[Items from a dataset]
********************
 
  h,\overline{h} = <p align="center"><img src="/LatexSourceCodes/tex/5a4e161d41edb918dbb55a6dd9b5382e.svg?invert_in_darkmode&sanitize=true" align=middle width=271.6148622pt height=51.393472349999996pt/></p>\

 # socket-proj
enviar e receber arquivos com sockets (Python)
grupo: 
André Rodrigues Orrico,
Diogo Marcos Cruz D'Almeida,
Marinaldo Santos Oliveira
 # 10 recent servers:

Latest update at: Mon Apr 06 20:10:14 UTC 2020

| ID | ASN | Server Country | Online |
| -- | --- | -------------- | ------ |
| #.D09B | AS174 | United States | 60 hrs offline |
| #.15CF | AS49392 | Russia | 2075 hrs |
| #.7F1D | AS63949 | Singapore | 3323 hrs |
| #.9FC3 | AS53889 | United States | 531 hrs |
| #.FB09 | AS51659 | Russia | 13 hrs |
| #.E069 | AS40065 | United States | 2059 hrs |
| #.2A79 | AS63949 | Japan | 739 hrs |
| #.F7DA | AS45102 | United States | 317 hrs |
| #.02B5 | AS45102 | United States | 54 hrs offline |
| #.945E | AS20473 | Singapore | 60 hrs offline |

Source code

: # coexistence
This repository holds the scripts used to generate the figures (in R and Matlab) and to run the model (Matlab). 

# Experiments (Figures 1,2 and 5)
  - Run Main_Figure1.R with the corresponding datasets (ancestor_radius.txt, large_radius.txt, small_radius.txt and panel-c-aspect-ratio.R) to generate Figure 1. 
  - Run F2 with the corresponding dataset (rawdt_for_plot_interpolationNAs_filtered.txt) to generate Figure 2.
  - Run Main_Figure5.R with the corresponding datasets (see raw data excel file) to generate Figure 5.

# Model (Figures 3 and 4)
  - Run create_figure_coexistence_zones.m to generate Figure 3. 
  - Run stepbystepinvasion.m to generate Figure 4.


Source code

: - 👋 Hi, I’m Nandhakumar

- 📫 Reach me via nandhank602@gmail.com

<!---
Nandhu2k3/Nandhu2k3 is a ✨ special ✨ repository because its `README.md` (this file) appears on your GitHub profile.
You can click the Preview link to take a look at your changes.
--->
********************
YOUR OBJECTIVE
Go through the data and copy each line exactly as it was written.

YOUR RESPONSE
  h,\overline{h} = <p align="center"><img src="/LatexSourceCodes/tex/5a4e161d41edb918dbb55a6dd9b5382e.svg?invert_in_darkmode&sanitize=true" align=middle width=271.6148622pt height=51.393472349999996pt/></p>\

 # socket-proj
enviar e receber arquivos com sockets (Python)
grupo: 
André Rodrigues Orrico,
Diogo Marcos Cruz D'Almeida,
Marinaldo Santos Oliveira
 # 10 recent servers:

Latest update at: Mon Apr 06 20:10:14 UTC 2020

| ID | ASN | Server Country | Online |
| -- | --- | -------------- | ------ |
| #.D09B | AS174 | United States | 60 hrs offline |
| #.15CF | AS49392 | Russia | 2075 hrs |
| #.7F1D | AS63949 | Singapore | 3323 hrs |
| #.9FC3 | AS53889 | United States | 531 hrs |
| #.FB09 | AS51659 | Russia | 13 hrs |
| #.E069 | AS40065 | United States | 2059 hrs |
| #.2A79 | AS63949 | Japan | 739 hrs |
| #.F7DA | AS45102 | United States | 317 hrs |
| #.02B5 | AS45102 | United States | 54 hrs offline |
| #.945E | AS20473 | Singapore | 60 hrs offline |

Source code

: # coexistence
This repository holds the scripts used to generate the figures (in R and Matlab) and to run the model (Matlab). 

# Experiments (Figures 1,2 and 5)
  - Run Main_Figure1.R with the corresponding datasets (ancestor_radius.txt, large_radius.txt, small_radius.txt and panel-c-aspect-ratio.R) to generate Figure 1. 
  - Run F2 with the corresponding dataset (rawdt_for_plot_interpolationNAs_filtered.txt) to generate Figure 2.
  - Run Main_Figure5.R with the corresponding datasets (see raw data excel file) to generate Figure 5.

# Model (Figures 3 and 4)
  - Run create_figure_coexistence_zones.m to generate Figure 3. 
  - Run stepbystepinvasion.m to generate Figure 4.


Source code

: - 👋 Hi, I’m Nandhakumar

- 📫 Reach me via nandhank602@gmail.com

<!---
Nandhu2k3/Nandhu2k3 is a ✨ special ✨ repository because its `README.md` (this file) appears on your GitHub profile.
You can click the Preview link to take a look at your changes.
--->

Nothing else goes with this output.